The Good Gray Poet at 200!

The bicentennial of Walt Whitman falls only 45 years after the bicentennial of the USA. It seems time to look at Whitman in terms of what he wrote, what he thought, and how his words have remained with us. The poet of democracy, the poet of belief in westward expansion, the poet who said he contained multitudes, the poet who wept openly at the graves of Civil War soldiers.
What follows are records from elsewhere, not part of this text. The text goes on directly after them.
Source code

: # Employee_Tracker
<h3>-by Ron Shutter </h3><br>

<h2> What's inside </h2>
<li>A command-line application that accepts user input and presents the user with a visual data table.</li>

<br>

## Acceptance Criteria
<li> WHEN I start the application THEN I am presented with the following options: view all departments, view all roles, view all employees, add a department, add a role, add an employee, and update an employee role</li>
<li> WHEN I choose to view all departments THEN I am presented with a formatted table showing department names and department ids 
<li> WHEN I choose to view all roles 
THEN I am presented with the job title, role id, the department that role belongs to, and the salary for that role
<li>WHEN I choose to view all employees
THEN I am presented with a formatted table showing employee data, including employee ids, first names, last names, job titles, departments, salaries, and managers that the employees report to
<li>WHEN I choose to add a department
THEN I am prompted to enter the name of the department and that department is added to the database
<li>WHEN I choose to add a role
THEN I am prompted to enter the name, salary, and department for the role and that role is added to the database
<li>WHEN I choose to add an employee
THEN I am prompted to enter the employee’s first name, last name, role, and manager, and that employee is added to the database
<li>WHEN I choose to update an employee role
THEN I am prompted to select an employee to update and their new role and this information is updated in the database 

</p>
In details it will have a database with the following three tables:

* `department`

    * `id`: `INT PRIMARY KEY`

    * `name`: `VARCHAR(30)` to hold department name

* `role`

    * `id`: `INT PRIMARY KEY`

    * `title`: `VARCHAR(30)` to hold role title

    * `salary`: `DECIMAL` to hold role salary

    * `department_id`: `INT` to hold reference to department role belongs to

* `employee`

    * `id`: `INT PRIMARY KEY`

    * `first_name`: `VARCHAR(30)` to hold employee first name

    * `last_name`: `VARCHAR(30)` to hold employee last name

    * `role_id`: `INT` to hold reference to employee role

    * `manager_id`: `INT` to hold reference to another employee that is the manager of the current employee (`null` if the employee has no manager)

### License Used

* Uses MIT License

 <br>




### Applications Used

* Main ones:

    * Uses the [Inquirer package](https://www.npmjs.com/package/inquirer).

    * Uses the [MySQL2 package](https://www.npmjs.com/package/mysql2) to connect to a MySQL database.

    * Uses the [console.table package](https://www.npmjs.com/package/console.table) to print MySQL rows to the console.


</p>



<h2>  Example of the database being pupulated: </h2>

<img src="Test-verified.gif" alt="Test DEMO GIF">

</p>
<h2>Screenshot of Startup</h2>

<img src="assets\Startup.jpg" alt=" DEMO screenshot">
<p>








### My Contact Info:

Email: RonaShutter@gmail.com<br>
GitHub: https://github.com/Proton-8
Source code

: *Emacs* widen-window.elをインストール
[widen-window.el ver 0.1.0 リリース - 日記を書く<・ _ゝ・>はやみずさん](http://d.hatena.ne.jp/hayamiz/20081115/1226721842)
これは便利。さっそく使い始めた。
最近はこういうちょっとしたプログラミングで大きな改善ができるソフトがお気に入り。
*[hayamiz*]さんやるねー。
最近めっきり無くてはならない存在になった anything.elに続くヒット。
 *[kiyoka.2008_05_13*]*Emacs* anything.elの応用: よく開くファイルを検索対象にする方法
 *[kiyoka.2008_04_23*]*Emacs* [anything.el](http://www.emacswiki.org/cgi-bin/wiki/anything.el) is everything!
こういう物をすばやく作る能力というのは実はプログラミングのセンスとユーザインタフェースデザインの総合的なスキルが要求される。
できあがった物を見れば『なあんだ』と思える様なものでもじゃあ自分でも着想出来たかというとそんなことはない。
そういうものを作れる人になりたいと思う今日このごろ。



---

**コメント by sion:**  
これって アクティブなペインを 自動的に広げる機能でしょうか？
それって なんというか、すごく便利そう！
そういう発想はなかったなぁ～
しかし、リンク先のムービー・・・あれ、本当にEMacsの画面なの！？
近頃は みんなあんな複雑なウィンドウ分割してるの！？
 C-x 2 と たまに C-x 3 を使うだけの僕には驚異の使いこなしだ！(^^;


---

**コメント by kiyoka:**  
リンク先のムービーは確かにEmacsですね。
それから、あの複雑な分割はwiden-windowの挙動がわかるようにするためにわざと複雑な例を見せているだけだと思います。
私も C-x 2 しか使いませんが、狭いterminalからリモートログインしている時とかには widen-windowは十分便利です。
Whitman the free verse proponent whose long lines seem to come out of the Book of Ecclesiastes, Whitman the Romantic elegist who celebrated Abraham Lincoln in a poem of traditional form and meter, Whitman who called for an America that lived up to its initial promise of democracy for all.

In four sessions we will plunge deeply into that “song of myself” which becomes a song of all selves as we discuss this founding poet of American literature.

Week 1: Body & Soul – Overview of the young Whitman
Reading: Biographical Sketch, Starting from Paumanok, Song of Myself, I Sing the Body Electric

Week 2: Whitman’s Poetry Middle to End
Reading: In Paths Untrodden, I Hear it was Charged against Me, Crossing Brooklyn Ferry, Song of the Exposition, Out of the Cradle Endlessly Rocking, As I Ebb’d with the Ocean of Life, When I Heard the Learn’d Astronomer, When Lilacs Last in the Dooryard Bloom’d, O Captain My Captain, Passage to India, To a Locomotive in Winter

Week 3: He Wrote Prose, Too! – Whitman’s Articulation of Ideas of Freedom, Progress, and Democracy
Reading: Preface to Leaves of Grass, Democratic Vistas, Selections from Specimen Days

Week 4: What We Made of Whitman – Ideas of Whitman from Dickinson, Woolf, Pound, Ginsberg, Creeley, Silliman, Conrad
Readings and quotations from letters, poems, and essays. A survey of Whitman’s reputation from dangerous and dark, to good and gray, to, simply, a classic.